▸ Task brief
Could you say how many lines in the records include "displacement"? Please give the number by itself.

▸ Given records

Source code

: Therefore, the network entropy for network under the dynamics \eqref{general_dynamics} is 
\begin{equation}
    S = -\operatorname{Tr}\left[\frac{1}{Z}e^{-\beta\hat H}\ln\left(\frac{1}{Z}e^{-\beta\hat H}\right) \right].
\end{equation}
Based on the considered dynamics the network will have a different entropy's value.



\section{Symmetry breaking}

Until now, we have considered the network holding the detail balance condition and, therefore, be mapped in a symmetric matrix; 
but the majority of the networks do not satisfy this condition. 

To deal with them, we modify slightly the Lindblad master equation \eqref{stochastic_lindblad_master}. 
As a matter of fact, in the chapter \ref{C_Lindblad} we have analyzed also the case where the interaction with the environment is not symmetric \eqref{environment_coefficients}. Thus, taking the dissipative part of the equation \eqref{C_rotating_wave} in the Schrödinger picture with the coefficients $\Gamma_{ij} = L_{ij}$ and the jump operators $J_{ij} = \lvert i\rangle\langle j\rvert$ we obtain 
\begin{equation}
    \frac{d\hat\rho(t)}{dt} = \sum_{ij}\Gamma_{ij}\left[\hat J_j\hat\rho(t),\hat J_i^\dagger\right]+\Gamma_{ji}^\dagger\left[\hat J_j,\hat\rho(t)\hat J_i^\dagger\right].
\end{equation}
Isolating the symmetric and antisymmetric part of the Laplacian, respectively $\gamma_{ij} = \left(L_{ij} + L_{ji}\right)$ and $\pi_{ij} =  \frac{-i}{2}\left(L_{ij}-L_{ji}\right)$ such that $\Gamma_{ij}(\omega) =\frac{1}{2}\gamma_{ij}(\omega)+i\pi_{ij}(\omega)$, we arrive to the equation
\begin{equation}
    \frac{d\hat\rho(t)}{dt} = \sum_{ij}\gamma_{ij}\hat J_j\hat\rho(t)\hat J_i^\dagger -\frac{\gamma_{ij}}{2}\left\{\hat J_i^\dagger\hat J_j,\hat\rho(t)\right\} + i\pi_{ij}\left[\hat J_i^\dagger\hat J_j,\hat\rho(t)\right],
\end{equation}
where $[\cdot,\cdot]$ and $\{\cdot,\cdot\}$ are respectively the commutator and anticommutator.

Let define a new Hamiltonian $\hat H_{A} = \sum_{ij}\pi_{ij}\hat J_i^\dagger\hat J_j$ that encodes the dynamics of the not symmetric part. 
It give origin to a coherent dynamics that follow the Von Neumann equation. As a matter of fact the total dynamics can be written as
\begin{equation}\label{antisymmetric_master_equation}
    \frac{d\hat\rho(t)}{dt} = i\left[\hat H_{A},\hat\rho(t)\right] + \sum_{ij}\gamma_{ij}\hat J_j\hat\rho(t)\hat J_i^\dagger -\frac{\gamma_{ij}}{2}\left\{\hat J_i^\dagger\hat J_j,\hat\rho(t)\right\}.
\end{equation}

--

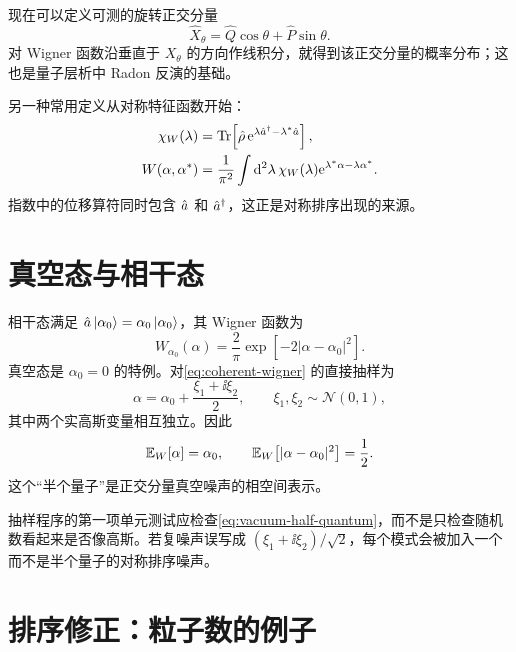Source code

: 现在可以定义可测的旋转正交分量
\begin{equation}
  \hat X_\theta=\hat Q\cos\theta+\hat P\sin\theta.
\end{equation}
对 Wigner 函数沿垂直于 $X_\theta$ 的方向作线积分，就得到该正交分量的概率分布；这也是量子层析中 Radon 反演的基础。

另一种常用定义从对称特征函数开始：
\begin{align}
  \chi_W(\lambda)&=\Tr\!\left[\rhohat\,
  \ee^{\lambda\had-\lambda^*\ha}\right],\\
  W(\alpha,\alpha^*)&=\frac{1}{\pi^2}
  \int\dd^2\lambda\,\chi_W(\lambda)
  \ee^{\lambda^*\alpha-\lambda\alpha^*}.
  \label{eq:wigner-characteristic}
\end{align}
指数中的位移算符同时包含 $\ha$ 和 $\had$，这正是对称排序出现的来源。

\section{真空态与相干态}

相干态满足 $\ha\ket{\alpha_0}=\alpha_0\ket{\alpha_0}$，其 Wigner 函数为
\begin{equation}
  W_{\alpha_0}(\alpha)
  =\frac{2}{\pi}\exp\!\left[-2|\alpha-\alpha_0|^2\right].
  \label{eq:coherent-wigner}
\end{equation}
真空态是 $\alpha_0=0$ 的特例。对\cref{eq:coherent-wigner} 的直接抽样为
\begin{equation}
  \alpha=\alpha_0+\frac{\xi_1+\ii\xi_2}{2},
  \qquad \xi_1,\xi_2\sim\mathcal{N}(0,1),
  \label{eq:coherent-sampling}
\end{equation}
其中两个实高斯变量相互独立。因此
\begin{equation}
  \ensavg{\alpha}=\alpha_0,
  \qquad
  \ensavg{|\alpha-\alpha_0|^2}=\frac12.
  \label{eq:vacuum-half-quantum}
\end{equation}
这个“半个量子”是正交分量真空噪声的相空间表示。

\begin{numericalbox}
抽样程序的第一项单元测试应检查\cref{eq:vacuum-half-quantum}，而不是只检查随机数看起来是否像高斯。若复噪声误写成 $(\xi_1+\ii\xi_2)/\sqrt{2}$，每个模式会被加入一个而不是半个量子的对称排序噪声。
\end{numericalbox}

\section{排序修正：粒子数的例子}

==

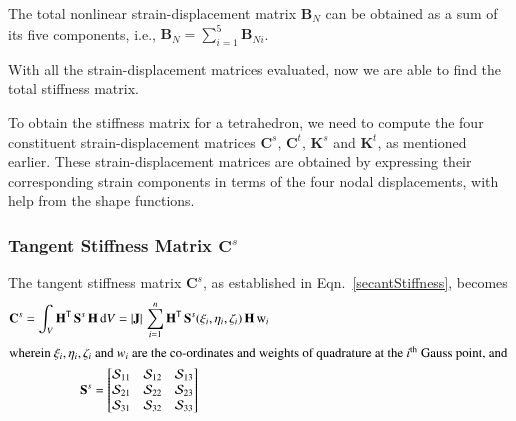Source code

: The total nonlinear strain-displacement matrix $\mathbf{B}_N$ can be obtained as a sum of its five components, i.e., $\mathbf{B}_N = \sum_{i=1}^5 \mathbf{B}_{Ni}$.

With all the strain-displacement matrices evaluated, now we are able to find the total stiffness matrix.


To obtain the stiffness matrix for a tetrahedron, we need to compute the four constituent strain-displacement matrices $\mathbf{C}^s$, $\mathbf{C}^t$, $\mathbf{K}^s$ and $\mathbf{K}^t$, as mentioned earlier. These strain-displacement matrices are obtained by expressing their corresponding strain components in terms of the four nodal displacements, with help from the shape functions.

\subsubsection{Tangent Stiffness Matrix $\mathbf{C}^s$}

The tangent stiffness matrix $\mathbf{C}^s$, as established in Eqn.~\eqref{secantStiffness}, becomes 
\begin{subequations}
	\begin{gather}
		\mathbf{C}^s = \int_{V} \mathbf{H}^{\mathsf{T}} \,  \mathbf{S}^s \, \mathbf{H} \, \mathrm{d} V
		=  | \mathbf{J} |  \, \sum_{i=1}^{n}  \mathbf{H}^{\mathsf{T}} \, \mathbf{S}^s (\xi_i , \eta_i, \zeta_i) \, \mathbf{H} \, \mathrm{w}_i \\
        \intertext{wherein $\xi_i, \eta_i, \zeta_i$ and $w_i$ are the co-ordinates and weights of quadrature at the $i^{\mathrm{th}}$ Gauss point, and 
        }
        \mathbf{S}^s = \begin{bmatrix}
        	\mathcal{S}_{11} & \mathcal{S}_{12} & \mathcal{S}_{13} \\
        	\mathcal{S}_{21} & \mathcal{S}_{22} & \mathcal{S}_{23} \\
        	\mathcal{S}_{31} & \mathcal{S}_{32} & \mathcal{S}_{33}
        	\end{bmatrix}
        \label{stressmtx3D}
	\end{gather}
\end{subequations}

▸ Response below
3